━━ Extracted records

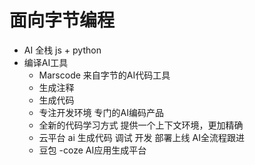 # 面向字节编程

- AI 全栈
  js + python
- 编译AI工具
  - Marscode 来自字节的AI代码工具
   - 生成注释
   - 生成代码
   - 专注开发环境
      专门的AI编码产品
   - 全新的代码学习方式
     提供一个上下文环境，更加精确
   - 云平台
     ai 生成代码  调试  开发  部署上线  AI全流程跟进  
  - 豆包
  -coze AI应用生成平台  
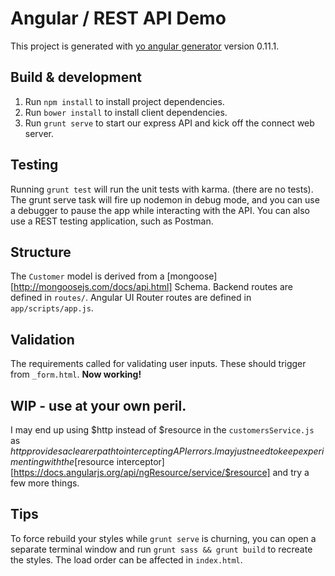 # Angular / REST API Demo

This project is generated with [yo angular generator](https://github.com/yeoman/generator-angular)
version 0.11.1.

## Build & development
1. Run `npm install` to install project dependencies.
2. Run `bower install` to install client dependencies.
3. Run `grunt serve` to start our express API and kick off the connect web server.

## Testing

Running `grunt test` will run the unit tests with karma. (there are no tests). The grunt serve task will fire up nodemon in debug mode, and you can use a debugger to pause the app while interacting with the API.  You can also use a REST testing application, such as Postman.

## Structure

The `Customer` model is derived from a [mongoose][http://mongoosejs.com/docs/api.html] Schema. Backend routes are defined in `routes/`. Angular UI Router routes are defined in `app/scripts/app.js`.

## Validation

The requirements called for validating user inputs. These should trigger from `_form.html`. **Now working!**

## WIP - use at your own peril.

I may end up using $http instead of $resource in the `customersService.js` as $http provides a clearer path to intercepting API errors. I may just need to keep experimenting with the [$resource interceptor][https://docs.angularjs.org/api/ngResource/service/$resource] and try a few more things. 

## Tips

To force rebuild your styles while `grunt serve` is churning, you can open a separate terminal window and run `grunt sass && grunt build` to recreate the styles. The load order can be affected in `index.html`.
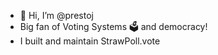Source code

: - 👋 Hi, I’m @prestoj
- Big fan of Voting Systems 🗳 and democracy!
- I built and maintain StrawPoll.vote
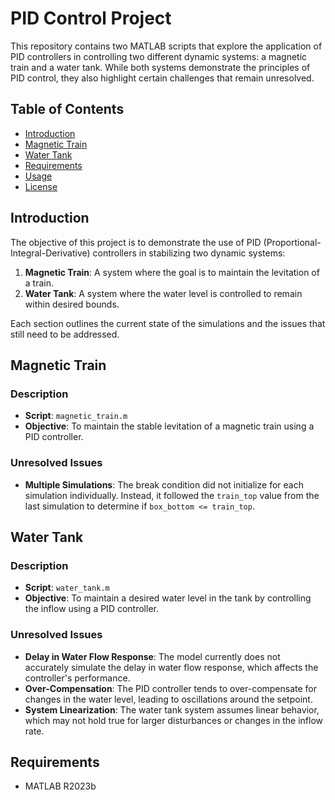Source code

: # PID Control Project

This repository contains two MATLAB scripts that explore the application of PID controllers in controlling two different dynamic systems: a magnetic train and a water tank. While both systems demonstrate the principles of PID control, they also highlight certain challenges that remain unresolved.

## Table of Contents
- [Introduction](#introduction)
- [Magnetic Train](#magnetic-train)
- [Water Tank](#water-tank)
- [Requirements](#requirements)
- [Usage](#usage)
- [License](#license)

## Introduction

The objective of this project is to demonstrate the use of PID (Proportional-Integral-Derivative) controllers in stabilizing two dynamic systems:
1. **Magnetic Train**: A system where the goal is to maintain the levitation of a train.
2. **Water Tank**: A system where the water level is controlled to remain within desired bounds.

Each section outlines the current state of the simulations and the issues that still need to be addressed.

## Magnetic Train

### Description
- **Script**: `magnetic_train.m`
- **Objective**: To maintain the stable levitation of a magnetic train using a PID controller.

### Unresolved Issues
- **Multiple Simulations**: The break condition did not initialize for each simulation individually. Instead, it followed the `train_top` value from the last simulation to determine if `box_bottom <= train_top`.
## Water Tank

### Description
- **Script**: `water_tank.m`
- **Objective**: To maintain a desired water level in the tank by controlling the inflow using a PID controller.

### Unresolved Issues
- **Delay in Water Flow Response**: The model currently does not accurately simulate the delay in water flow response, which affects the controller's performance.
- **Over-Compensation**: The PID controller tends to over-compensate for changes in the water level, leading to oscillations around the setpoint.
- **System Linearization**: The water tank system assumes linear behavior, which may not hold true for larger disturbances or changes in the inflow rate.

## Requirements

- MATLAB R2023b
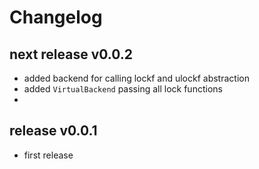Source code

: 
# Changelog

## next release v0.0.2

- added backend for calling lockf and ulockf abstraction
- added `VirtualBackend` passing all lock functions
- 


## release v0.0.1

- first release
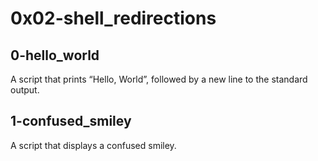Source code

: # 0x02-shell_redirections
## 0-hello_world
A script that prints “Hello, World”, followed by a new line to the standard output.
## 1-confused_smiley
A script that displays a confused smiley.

━━━━

About this exercise
Would you copy all lines in the records where the string "added" appears?

Written response
- added backend for calling lockf and ulockf abstraction
- added `VirtualBackend` passing all lock functions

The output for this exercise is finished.